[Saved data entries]

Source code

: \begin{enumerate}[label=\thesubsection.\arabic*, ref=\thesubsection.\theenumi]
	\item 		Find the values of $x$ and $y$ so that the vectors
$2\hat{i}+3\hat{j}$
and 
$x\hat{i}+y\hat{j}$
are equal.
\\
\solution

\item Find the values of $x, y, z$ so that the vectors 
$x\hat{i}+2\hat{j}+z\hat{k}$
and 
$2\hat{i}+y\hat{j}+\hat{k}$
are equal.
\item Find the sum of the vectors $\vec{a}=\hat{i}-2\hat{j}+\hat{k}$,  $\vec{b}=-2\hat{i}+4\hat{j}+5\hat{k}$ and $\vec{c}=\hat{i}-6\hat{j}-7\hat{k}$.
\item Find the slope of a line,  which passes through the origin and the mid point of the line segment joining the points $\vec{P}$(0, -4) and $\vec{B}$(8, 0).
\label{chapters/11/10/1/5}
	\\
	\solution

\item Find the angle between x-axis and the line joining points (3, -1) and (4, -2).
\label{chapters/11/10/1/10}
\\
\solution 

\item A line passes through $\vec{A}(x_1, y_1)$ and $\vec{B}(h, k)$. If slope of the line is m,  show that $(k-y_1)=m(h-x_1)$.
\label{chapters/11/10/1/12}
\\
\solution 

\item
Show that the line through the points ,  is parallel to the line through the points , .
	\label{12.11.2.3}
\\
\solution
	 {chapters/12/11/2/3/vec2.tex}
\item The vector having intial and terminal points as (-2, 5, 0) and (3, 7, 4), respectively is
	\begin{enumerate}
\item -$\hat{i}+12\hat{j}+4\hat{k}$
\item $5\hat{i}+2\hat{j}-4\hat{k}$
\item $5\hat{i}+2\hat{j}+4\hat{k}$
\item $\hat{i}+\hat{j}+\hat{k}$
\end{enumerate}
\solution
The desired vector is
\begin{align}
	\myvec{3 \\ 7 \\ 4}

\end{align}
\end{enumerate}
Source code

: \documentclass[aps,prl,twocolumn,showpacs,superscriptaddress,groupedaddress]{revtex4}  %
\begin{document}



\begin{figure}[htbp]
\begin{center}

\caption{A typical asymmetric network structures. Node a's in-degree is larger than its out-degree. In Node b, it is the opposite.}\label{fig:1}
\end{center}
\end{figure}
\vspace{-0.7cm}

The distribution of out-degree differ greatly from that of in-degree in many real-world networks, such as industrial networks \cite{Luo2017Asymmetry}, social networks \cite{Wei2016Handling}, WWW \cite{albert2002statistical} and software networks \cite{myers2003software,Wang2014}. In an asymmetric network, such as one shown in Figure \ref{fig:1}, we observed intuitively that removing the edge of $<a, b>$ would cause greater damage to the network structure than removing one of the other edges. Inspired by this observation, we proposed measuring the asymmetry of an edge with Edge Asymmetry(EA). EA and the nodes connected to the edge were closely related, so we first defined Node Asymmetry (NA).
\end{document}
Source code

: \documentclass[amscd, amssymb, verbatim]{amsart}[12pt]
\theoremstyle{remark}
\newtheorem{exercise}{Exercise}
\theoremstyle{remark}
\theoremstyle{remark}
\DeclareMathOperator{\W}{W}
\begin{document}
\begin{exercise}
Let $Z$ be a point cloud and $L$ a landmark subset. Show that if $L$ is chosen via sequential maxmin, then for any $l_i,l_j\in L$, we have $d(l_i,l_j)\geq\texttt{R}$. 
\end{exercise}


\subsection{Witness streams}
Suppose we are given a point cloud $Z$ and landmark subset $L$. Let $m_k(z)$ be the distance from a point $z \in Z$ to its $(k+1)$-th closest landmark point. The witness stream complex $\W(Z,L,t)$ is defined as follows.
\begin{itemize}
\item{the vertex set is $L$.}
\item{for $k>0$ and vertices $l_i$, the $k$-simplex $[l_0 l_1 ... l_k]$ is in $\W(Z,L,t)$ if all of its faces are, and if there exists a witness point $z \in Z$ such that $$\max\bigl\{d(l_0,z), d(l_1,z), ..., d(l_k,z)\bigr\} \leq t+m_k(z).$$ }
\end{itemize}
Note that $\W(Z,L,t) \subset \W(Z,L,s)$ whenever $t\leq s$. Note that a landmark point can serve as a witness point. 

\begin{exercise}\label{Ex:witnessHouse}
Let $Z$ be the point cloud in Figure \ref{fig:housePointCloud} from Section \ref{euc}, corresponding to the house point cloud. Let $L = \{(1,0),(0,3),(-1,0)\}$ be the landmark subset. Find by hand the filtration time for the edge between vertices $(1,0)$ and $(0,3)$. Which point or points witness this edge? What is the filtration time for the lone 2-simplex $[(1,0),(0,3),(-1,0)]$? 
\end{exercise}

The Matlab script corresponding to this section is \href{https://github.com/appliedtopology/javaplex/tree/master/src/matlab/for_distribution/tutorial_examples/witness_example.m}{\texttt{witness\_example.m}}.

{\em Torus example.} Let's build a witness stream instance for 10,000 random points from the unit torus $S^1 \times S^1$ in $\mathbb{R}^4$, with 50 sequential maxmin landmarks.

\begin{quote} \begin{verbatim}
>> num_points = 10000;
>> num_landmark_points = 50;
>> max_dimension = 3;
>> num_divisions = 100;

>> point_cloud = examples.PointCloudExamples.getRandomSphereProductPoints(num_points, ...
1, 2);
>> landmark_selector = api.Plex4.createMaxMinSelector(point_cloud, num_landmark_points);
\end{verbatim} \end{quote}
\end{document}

(TO DO): A bare number is the whole answer: how many lines in the entries contain "simplex"?

(WORKED SOLUTION): 2